Jika belajar dari pengalaman tahun lalu, ia menegaskan dibutuhkan peran tidak hanya dilakukan pemerintah melainkan juga masyarakat. Tidak hanya masyarakat menengah ke bawah, Amin meminta masyarakat menengah ke atas juga harus berpartisipasi. Sebab, ia mengingatkan kunci keberhasilan pengendalian Covid-19 ada di masyarakat.
"Kalau semua bisa disiplin dalam upaya (protokol kesehatan) 5M, pemerintah melaksanakan 3T, kemudian menuntaskan vaksinasi maka itu luar biasa. Diharapkan dengan upaya itu kita bisa menurunkan jumlah kasus Covid-19 tanpa mengalami puncak karena ada mobilitas atau kerumunan masyarakat," katanya.
Hari ini, kematian Covid-19 bertambah 317 dalam 24 jam terakhir kemarin. Sehingga total kasus kematian mencapai 147.342.
Menteri Kesehatan, Budi Gunadi Sadikin mengatakan pandemi Covid-19 di Indonesia sudah berlangsung selama hampir dua tahun. Dalam perjalanannya telah terjadi dua puncak gelombang kasus, di mana puncak tertinggi terjadi pada bulan Juni dan Juli 2021 yang lalu.
"Kementerian Kesehatan konsisten menerapkan empat strategi untuk menangani pandemi covid 19 termasuk varian Omicron. Strategi pertama adalah strategi protokol kesehatan atau 5M," kata Budi di Jakarta, Kamis (24/2/2022).
Strategi kedua adalah strategi surveilans atau 3T. Strategi ketiga adalah strategi vaksinasi dan strategi keempat adalah strategi terapiutik atau perawatan.
Adapun upaya-upaya percepatan vaksinasi Covid-19 yang telah dilakukan di antaranya, meningkatkan komunikasi informasi dan edukasi kepada masyarakat untuk meningkatkan pengetahuan yang kerjasama dengan Kementerian, lembaga terkait, TNI-Polri, organisasi masyarakat, organisasi profesi dan unsur-unsur lainnya, baik dalam pelaksanaan program vaksinasi, identifikasi sasaran yang belum mendapatkan vaksin, serta edukasi kepada masyarakat. Budi mengatakan, sesuai prediksi para ahli pandemi akan berlangsung lama dan tidak ada yang tahu berapa lama.
"Sehingga kita harus dapat beradaptasi agar tetap bisa hidup secara produktif, dan menjaga sistem kesehatan kita agar selalu kuat dan menjaga roda perekonomian agar terus berjalan," tegasnya.
"Masyarakat harus terus diingatkan untuk menerapkan protokol kesehatan dan memberlakukan pembatasan kegiatan masyarakat yang terus disesuaikan dengan perubahan situasi pandemi di masing-masing wilayah," sambungnya.

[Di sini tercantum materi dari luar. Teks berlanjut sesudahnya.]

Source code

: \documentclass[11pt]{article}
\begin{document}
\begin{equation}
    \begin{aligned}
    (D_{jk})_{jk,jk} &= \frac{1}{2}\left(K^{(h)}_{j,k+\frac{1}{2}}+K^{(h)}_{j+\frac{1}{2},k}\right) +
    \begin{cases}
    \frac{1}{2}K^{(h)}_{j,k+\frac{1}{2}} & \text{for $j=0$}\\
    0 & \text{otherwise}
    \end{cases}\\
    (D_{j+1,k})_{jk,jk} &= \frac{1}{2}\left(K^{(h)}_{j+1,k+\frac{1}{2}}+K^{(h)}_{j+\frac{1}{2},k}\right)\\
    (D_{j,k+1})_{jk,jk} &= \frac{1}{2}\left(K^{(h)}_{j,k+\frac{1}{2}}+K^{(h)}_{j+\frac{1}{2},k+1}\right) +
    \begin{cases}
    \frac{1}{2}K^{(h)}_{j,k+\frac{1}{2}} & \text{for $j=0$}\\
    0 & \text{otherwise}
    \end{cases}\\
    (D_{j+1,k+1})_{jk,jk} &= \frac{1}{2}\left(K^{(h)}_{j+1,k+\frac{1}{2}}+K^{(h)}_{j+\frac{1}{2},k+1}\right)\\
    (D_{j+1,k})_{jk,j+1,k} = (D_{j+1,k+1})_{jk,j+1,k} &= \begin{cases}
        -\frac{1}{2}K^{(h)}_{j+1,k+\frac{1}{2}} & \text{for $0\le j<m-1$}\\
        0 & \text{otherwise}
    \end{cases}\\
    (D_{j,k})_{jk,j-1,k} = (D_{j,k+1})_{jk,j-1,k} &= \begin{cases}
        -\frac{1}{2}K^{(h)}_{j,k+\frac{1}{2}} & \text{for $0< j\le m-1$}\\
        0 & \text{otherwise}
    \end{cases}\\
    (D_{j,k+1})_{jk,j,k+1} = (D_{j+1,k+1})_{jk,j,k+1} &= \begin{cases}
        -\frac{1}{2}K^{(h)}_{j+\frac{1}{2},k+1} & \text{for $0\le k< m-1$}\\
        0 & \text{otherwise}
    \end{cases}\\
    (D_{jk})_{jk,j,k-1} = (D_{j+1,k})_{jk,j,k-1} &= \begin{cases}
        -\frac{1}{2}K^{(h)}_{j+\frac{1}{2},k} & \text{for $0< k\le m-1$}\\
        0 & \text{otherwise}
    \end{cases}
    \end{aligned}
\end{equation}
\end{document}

Sebelumnya epidemiolog dari Universitas Griffith Australia Dicky Budiman mengemukakan bahwa kasus kematian akibat Covid-19 merupakan indikasi adanya titik lemah dalam sistem kesehatan. "Satu kematian itu suatu studi yang harus dilakukan mendalam untuk mencari tahu apa titik lemah dari sistem di level masyarakat dan pemerintah," kata Dicky.
"Kita perlu ingat bahwa satu kasus kematian merupakan kontribusi dari banyak kasus infeksi di masyarakat. Setidaknya kalau bicara Delta, 100 kasus infeksi berkontribusi pada satu kasus kematian. Kalau untuk Omicron itu bisa lebih banyak lagi," katanya.
Menurut Dicky, satu kasus kematian akibat Covid-19 menandakan adanya keterlambatan dalam mendeteksi dini penularan penyakit pada masa wabah. Ia menyampaikan adanya keterbatasan dalam upaya yang dilakukan oleh pemerintah untuk mendeteksi dini kasus penularan Covid-19, antara lain keterbatasan kemampuan melakukan pemeriksaan yang antara lain dipengaruhi oleh jumlah warga yang terinfeksi virus corona namun tidak mengalami gejala sakit.
Orang yang terinfeksi SARS-CoV-2 namun tidak mengalami gejala sakit bisa terlewat dari pemeriksaan sehingga tidak terdata sebagai penderita Covid-19 dan berisiko menularkan virus kepada orang lain. "Sehingga kasusnya saat ini lebih banyak (dari yang terdata). Dalam penilaian level oleh Organisasi Kesehatan Dunia sebenarnya apa yang ditemukan pemerintah jauh lebih kecil dari yang ada di masyarakat," kata Dicky.